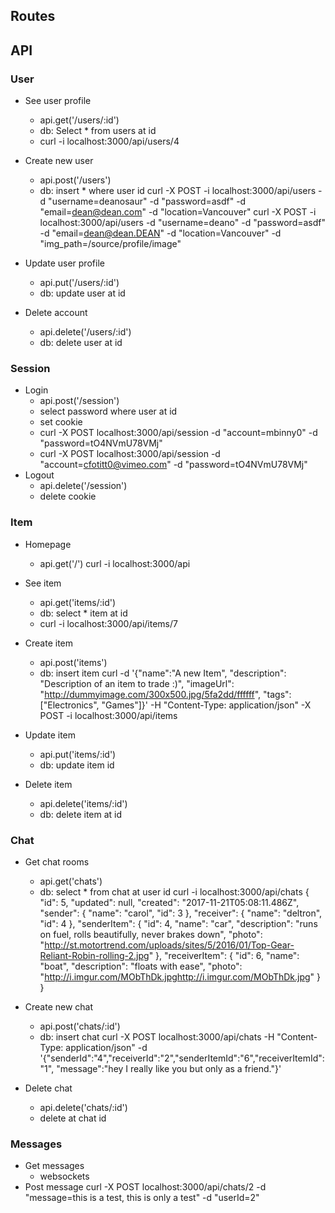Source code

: Routes
------

API
---

### User

- See user profile
  - api.get('/users/:id')
  - db: Select * from users at id
  - curl -i localhost:3000/api/users/4
- Create new user
  - api.post('/users')
  - db: insert * where user id
  curl -X POST -i localhost:3000/api/users -d "username=deanosaur" -d "password=asdf" -d "email=dean@dean.com" -d "location=Vancouver"
  curl -X POST -i localhost:3000/api/users -d "username=deano" -d "password=asdf" -d "email=dean@dean.DEAN" -d "location=Vancouver" -d "img_path=/source/profile/image"

- Update user profile
  - api.put('/users/:id')
  - db: update user at id
- Delete account
  - api.delete('/users/:id')
  - db: delete user at id

### Session

- Login
  - api.post('/session')
  - select password where user at id
  - set cookie
  - curl -X POST localhost:3000/api/session -d "account=mbinny0" -d "password=tO4NVmU78VMj"
  - curl -X POST localhost:3000/api/session -d "account=cfotitt0@vimeo.com" -d "password=tO4NVmU78VMj"
- Logout
  - api.delete('/session')
  - delete cookie

### Item

- Homepage
  - api.get('/')
  curl -i localhost:3000/api

- See item
  - api.get('items/:id')
  - db: select * item at id
  - curl -i localhost:3000/api/items/7

- Create item
  - api.post('items')
  - db: insert item
    curl -d '{"name":"A new Item", "description": "Description of an item to trade :)", "imageUrl": "http://dummyimage.com/300x500.jpg/5fa2dd/ffffff", "tags": ["Electronics", "Games"]}' -H "Content-Type: application/json" -X POST -i localhost:3000/api/items


- Update item
  - api.put('items/:id')
  - db: update item id
- Delete item
  - api.delete('items/:id')
  - db: delete item at id

### Chat

- Get chat rooms
  - api.get('chats')
  - db: select * from chat at user id
  curl -i localhost:3000/api/chats
  {
      "id": 5,
      "updated": null,
      "created": "2017-11-21T05:08:11.486Z",
      "sender": {
        "name": "carol",
        "id": 3
      },
      "receiver": {
        "name": "deltron",
        "id": 4
      },
      "senderItem": {
        "id": 4,
        "name": "car",
        "description": "runs on fuel, rolls beautifully, never brakes down",
        "photo": "http://st.motortrend.com/uploads/sites/5/2016/01/Top-Gear-Reliant-Robin-rolling-2.jpg"
      },
      "receiverItem": {
        "id": 6,
        "name": "boat",
        "description": "floats with ease",
        "photo": "http://i.imgur.com/MObThDk.jpghttp://i.imgur.com/MObThDk.jpg"
      }
    }

- Create new chat
  - api.post('chats/:id')
  - db: insert chat
    curl -X POST localhost:3000/api/chats -H "Content-Type: application/json" -d '{"senderId":"4","receiverId":"2","senderItemId":"6","receiverItemId":"1", "message":"hey I really like you but only as a friend."}'

- Delete chat
  - api.delete('chats/:id')
  - delete at chat id

### Messages

- Get messages
  - websockets
- Post message
  curl -X POST localhost:3000/api/chats/2 -d "message=this is a test, this is only a test" -d "userId=2"
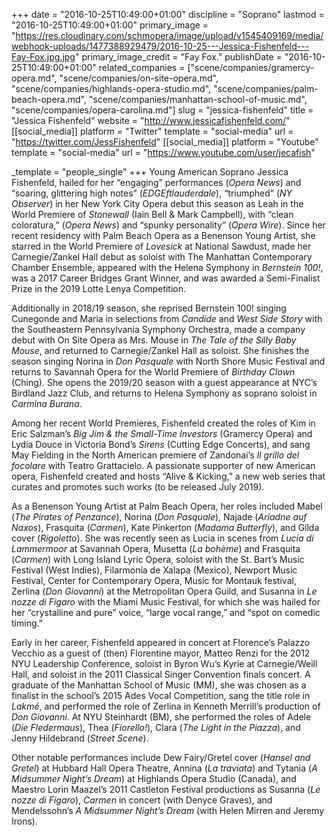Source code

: +++
date = "2016-10-25T10:49:00+01:00"
discipline = "Soprano"
lastmod = "2016-10-25T10:49:00+01:00"
primary_image = "https://res.cloudinary.com/schmopera/image/upload/v1545409169/media/webhook-uploads/1477388929479/2016-10-25---Jessica-Fishenfeld---Fay-Fox.jpg.jpg"
primary_image_credit = "Fay Fox."
publishDate = "2016-10-25T10:49:00+01:00"
related_companies = ["scene/companies/gramercy-opera.md", "scene/companies/on-site-opera.md", "scene/companies/highlands-opera-studio.md", "scene/companies/palm-beach-opera.md", "scene/companies/manhattan-school-of-music.md", "scene/companies/opera-carolina.md"]
slug = "jessica-fishenfeld"
title = "Jessica Fishenfeld"
website = "http://www.jessicafishenfeld.com/"
[[social_media]]
platform = "Twitter"
template = "social-media"
url = "https://twitter.com/JessFishenfeld"
[[social_media]]
platform = "Youtube"
template = "social-media"
url = "https://www.youtube.com/user/jecafish"

_template = "people_single"
+++
Young American Soprano Jessica Fishenfeld, hailed for her “engaging” performances (_Opera News_) and “soaring, glittering high notes” (_EDGEftlauderdale_), “triumphed” (_NY Observer_) in her New York City Opera debut this season as Leah in the World Premiere of _Stonewall_ (Iain Bell & Mark Campbell), with “clean coloratura,” (_Opera News_) and “spunky personality” (_Opera Wire_). Since her recent residency with Palm Beach Opera as a Benenson Young Artist, she starred in the World Premiere of _Lovesick_ at National Sawdust, made her Carnegie/Zankel Hall debut as soloist with The Manhattan Contemporary Chamber Ensemble, appeared with the Helena Symphony in _Bernstein 100!_, was a 2017 Career Bridges Grant Winner, and was awarded a Semi-Finalist Prize in the 2019 Lotte Lenya Competition.

Additionally in 2018/19 season, she reprised Bernstein 100! singing Cunegonde and Maria in selections from _Candide_ and _West Side Story_ with the Southeastern Pennsylvania Symphony Orchestra, made a company debut with On Site Opera as Mrs. Mouse in _The Tale of the Silly Baby Mouse_, and returned to Carnegie/Zankel Hall as soloist. She finishes the season singing Norina in _Don Pasquale_ with North Shore Music Festival and returns to Savannah Opera for the World Premiere of _Birthday Clown_ (Ching). She opens the 2019/20 season with a guest appearance at NYC’s Birdland Jazz Club, and returns to Helena Symphony as soprano soloist in _Carmina Burana_.

Among her recent World Premieres, Fishenfeld created the roles of Kim in Eric Salzman’s _Big Jim & the Small-Time Investors_ (Gramercy Opera) and Lydia Douce in Victoria Bond’s _Sirens_ (Cutting Edge Concerts), and sang May Fielding in the North American premiere of Zandonai’s _Il grillo del focolare_ with Teatro Grattacielo. A passionate supporter of new American opera, Fishenfeld created and hosts “Alive & Kicking,” a new web series that curates and promotes such works (to be released July 2019).

As a Benenson Young Artist at Palm Beach Opera, her roles included Mabel (_The Pirates of Penzance_), Norina (_Don Pasquale_), Najade (_Ariadne auf Naxos_), Frasquita (_Carmen_), Kate Pinkerton (_Madama Butterfly_), and Gilda cover (_Rigoletto_). She was recently seen as Lucia in scenes from _Lucia di Lammermoor_ at Savannah Opera, Musetta (_La bohème_) and Frasquita (_Carmen_) with Long Island Lyric Opera, soloist with the St. Bart’s Music Festival (West Indies), Filarmonía de Xalapa (Mexico), Newport Music Festival, Center for Contemporary Opera, Music for Montauk festival, Zerlina (_Don Giovanni_) at the Metropolitan Opera Guild, and Susanna in _Le nozze di Figaro_ with the Miami Music Festival, for which she was hailed for her “crystalline and pure” voice, “large vocal range,” and “spot on comedic timing.”

Early in her career, Fishenfeld appeared in concert at Florence’s Palazzo Vecchio as a guest of (then) Florentine mayor, Matteo Renzi for the 2012 NYU Leadership Conference, soloist in Byron Wu’s Kyrie at Carnegie/Weill Hall, and soloist in the 2011 Classical Singer Convention finals concert. A graduate of the Manhattan School of Music (MM), she was chosen as a finalist in the school’s 2015 Ades Vocal Competition, sang the title role in _Lakmé_, and performed the role of Zerlina in Kenneth Merrill’s production of _Don Giovanni_. At NYU Steinhardt (BM), she performed the roles of Adele (_Die Fledermaus_), Thea (_Fiorello!_), Clara (_The Light in the Piazza_), and Jenny Hildebrand (_Street Scene_).

Other notable performances include Dew Fairy/Gretel cover (_Hansel and Gretel_) at Hubbard Hall Opera Theatre, Annina (_La traviata_) and Tytania (_A Midsummer Night’s Dream_) at Highlands Opera Studio (Canada), and Maestro Lorin Maazel’s 2011 Castleton Festival productions as Susanna (_Le nozze di Figaro_), _Carmen_ in concert (with Denyce Graves), and Mendelssohn’s _A Midsummer Night’s Dream_ (with Helen Mirren and Jeremy Irons).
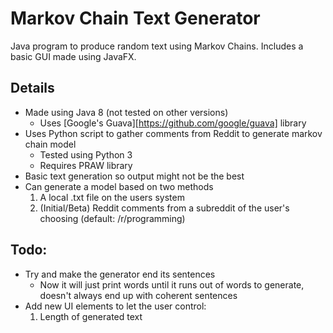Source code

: # Markov Chain Text Generator
Java program to produce random text using Markov Chains.
Includes a basic GUI made using JavaFX.

## Details
- Made using Java 8 (not tested on other versions)
    - Uses [Google's Guava][https://github.com/google/guava] library
- Uses Python script to gather comments from Reddit to generate markov chain model
    - Tested using Python 3
    - Requires PRAW library
- Basic text generation so output might not be the best
- Can generate a model based on two methods
    1. A local .txt file on the users system
    2. (Initial/Beta) Reddit comments from a subreddit of the user's choosing (default: /r/programming)

## Todo:
- Try and make the generator end its sentences
    - Now it will just print words until it runs out of words to generate, doesn't always end up with coherent sentences
- Add new UI elements to let the user control:
    1. Length of generated text

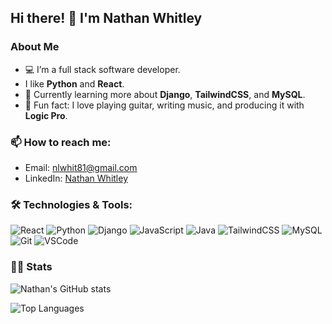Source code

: ## Hi there! 👋 I'm Nathan Whitley

### About Me
- 💻 I’m a full stack software developer.
- I like **Python** and **React**.
- 🌱 Currently learning more about **Django**, **TailwindCSS**, and **MySQL**.
- 🎵 Fun fact: I love playing guitar, writing music, and producing it with **Logic Pro**.

### 📫 How to reach me:
- Email: nlwhit81@gmail.com
- LinkedIn: [Nathan Whitley](https://linkedin.com/in/whitleynl)

### 🛠️ Technologies & Tools:
![React](https://img.shields.io/badge/-React-05122A?style=flat&logo=react) 
![Python](https://img.shields.io/badge/-Python-05122A?style=flat&logo=python) 
![Django](https://img.shields.io/badge/-Django-05122A?style=flat&logo=django) 
![JavaScript](https://img.shields.io/badge/-JavaScript-05122A?style=flat&logo=javascript)
![Java](https://img.shields.io/badge/-Java-05122A?style=flat&logo=java&logoColor=007396)
![TailwindCSS](https://img.shields.io/badge/-TailwindCSS-05122A?style=flat&logo=tailwindcss) 
![MySQL](https://img.shields.io/badge/-MySQL-05122A?style=flat&logo=mysql) 
![Git](https://img.shields.io/badge/-Git-05122A?style=flat&logo=git)
![VSCode](https://img.shields.io/badge/-VSCode-05122A?style=flat&logo=visual-studio-code&logoColor=007ACC)

### 🧑‍💻 Stats
![Nathan's GitHub stats](https://github-readme-stats.vercel.app/api?username=whitleynl&show_icons=true&theme=radical)

![Top Languages](https://github-readme-stats.vercel.app/api/top-langs/?username=whitleynl&layout=compact&theme=radical)
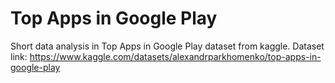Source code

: # Top Apps in Google Play
Short data analysis in Top Apps in Google Play dataset from kaggle. 
Dataset link: https://www.kaggle.com/datasets/alexandrparkhomenko/top-apps-in-google-play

■ **WHAT YOU SHOULD DO**
Which lines of the records contain the word "model"? Copy each of them.

■ **ANSWER FOR THIS EXERCISE**
- Uses Python script to gather comments from Reddit to generate markov chain model
- Can generate a model based on two methods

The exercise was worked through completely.